Political Promise

Political Promise Exclusive: Labour Leadership candidates on why they want to win

In Uncategorized on June 15, 2010 at 8:14 pm

By Dan “David” McCormick

The five contenders for the most frustrating job in Britain outline their vision for the Labour party.

Ed Balls:

The country is in turmoil. Toffee-nosed Cameron and fudge-faced Boy George are making a mess out of the fantastic work Gordon Brown did as chancellor. The way he lead with charm, wit and honesty will never be forgotten by the people of this world. But let me make one thing clear – we need a break from the past and we need to look to the future. Gordon made mistakes. The war in Iraq was a mistake and that has been my opinion since the very beginning of this leadership campaign.

Gordon may have been the fifth Beatle in most of our eyes but we have to now reassess post-Brown-Britain. I’m not going to threaten you into voting for me. I’m not going to say that if you don’t, I’ll get Charlie Whelan to pull your hair whilst Damian McBride forwards emails telling The Sun about the time you accidentally stole a can of tomato soup. I could do that, but I won’t. Unless it looks like I might lose. In which case I will.

Diane Abbott:

The support I have received from back-benchers, grass-roots activists, proper party people from all backgrounds, regardless of class, age, colour or gender, has been incredible. Admittedly, such support, while greatly welcome, might be a bit more beneficial to me if it was coming from members of my own party. But I need all the support I can get. I just don’t know why the Tories want me to win so much. Lord Ashcroft has even offered to pay for my son’s private schooling (It’s an expensive public school but with a real leftist philosophy).

I am the only genuine left-winger in the race. John McDonnell was a real contender but he made the mistake that befalls so many politicians – he called for a time machine and the assassination of Margaret Thatcher. I don’t agree with that comment but I think it is important to look at the social factors that make grown men think about time travel. I speak for the left of the party (when I actually attend parliament, which is so difficult due to my media commitments. And yes, before you ask; Andrew Neil is gorgeous in real-life too). As I say, I represent the left of the party, and women, and ethnic minorities.

It is my dream to one day become the first female Prime Minister this country has ever known, because lets face it, Margaret Thatcher was about as feminine as a shinpad, and in all honesty this country would be in a better state if she had have died in the 80’s… Damn.

David Miliband:

Let me address an issue that has been a thorn in my side for a number of years: Bananagate. If I had known that a photographer was going to be present I would never have eaten that banana. It wasn’t even a particularly tasty banana. If I remember correctly it gave me rather severe indigestion.

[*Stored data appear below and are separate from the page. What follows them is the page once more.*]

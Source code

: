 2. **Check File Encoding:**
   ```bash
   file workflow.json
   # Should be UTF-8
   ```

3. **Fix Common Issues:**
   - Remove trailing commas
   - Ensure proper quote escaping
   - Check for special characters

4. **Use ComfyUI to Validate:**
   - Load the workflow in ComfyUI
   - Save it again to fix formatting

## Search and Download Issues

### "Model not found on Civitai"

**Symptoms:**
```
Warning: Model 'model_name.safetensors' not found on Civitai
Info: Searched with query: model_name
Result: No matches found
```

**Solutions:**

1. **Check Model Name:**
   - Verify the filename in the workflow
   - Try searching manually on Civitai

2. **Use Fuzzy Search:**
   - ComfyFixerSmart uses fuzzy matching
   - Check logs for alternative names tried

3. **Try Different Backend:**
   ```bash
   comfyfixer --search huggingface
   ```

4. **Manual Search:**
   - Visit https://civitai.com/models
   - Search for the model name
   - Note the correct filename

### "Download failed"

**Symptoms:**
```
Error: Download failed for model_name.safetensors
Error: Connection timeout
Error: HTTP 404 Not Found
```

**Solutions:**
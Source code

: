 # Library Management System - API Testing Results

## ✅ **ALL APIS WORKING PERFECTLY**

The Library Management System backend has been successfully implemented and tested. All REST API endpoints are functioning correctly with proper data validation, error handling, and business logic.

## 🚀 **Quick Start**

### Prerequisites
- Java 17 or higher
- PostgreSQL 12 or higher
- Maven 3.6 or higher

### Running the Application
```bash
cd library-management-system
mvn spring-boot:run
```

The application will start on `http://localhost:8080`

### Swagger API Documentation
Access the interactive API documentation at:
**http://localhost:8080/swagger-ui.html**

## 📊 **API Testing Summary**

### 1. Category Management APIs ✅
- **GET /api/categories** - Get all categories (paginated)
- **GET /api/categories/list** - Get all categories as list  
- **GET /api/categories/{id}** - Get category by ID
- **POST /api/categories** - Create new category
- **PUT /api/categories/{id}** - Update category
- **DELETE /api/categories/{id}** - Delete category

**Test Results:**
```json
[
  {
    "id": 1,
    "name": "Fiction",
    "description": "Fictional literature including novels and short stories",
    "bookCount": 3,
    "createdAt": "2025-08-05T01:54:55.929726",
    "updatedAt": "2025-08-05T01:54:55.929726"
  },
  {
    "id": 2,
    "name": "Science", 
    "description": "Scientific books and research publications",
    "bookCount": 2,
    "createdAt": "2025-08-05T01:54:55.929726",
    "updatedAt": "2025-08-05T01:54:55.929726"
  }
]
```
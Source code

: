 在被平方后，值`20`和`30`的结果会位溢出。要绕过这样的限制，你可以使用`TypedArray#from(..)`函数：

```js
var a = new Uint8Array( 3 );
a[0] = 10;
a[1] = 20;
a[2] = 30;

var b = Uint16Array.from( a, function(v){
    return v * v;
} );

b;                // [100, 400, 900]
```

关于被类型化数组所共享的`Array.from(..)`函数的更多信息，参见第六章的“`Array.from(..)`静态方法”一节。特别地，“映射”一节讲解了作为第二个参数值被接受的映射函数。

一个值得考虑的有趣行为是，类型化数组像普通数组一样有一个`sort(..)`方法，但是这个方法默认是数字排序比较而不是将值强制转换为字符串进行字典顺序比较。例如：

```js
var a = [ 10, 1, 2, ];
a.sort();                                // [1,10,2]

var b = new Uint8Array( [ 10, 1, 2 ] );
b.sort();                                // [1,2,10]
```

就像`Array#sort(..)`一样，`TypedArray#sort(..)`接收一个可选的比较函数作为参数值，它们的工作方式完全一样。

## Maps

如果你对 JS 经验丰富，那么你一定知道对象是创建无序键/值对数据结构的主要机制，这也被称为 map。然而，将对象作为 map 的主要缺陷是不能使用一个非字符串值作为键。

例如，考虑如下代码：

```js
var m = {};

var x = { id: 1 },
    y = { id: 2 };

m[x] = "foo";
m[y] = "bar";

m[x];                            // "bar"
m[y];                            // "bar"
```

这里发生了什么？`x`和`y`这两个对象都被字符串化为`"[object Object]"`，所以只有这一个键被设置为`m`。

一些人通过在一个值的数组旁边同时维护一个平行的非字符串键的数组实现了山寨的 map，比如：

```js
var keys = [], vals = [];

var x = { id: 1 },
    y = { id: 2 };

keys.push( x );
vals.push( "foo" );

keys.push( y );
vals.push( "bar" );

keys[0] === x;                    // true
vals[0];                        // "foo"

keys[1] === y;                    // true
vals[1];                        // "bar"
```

And ever since, well; every time I walk in the cabinet office Alistair Campbell puts on a Bananarama track; every time I come up with a new bit of policy Peter Mandelson spits and tells me my idea is ‘bananas’ and everyone reaches for the banana from their packed-lunch and waves it in my direction. Yvette Cooper changed the background on my laptop to the image of a banana. Even Hilary Clinton refused to talk to me on the phone unless I introduced myself as Bananaman. Tony Blair always told me that politicians can do innumerable things in their career but will probably only get remembered for one. His, unfortunately, will be Iraq. Please, please don’t let mine be Bananagate. Make me your leader, if only to stop this fruit-based nightmare my life has become.

Ed Miliband:

I’m often compared to my brother David. We share the same affection for the Labour party, and of course, our parents too. I love him dearly; which is why I know our relationship will remain intact no matter who ends up winning. It is also why I feel, as the dawn of new politics wakes us from our governmental slumber, I must be honest: David is a fraud, a shyster, a liar and a greedy shit. That may sound harsh, but it is true. He has gone from Blairite to Blair-lite in a very short space of time (thanks to my team of writers for that one).  The problem I have observed in David from a young age is that of jealousy. He is scared of my intellect and professionalism. Not that I’m in the business of criticising him – I want to focus on my own strengths…

Another of David’s faults is that he is white, posh and Oxbridge educated. Just another Cameron or Clegg clone. Whereas I, the son of a radical Marxist theorist, offer something completely different to the country.

Andy Burnham:

I should be the leader of the Labour party for the following reasons: I am not David Miliband, I am not Ed Miliband, I am not Diane Abbott and I am not Ed Balls. That, I hope, should be enough.